(Data for the task Opens)

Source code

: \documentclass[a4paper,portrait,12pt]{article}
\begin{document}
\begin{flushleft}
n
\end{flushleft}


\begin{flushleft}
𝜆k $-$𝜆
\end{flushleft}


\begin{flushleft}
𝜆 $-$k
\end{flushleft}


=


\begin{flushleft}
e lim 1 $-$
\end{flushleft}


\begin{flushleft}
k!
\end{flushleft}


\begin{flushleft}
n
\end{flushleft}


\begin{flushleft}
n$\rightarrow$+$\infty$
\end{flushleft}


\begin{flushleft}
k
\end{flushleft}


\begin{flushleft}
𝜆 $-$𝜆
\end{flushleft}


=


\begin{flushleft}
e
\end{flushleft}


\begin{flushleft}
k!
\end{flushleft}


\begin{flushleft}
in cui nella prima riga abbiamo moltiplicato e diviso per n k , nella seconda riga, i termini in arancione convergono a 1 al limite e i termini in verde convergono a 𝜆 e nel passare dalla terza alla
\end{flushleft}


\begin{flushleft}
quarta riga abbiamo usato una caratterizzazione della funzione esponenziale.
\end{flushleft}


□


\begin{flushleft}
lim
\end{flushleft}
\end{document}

(Data for the task Closes)
(Data for the task Opens)

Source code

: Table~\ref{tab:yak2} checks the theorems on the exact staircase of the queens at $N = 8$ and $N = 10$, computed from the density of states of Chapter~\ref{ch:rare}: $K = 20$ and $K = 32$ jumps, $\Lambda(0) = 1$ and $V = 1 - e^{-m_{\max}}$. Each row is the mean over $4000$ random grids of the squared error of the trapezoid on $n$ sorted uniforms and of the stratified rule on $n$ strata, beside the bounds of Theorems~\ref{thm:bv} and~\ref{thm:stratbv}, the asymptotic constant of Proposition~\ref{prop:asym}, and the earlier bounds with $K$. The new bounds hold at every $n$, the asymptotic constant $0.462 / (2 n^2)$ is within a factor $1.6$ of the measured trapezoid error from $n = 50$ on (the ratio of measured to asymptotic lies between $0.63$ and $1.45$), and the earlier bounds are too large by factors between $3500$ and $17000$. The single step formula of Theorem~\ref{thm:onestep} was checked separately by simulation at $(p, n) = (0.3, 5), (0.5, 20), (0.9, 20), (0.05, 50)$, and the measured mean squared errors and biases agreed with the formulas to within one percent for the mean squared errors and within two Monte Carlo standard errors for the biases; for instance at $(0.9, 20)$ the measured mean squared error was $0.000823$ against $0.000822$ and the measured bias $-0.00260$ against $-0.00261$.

(Data for the task Closes)
(Data for the task Opens)

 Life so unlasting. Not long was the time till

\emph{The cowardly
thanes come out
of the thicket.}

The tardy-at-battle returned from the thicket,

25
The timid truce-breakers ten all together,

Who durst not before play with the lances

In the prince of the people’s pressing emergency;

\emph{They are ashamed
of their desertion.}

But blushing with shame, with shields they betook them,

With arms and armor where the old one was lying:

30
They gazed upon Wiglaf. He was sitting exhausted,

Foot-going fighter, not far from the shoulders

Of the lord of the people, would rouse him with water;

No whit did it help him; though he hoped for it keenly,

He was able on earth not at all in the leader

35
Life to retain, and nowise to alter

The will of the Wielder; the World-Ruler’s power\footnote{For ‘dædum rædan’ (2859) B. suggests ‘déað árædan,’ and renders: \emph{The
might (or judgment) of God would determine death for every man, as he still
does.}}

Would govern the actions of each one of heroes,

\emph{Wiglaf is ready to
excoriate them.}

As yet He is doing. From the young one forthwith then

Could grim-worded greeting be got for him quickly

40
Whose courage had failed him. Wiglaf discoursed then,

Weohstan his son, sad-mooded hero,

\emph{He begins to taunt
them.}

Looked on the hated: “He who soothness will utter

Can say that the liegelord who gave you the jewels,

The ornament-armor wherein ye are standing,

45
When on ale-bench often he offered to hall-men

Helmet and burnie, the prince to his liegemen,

(Data for the task Closes)

● **Brief**
Go through the listing above. Show each line where the word "Life" is found.

● **Exercise result**
 Life so unlasting. Not long was the time till
Life to retain, and nowise to alter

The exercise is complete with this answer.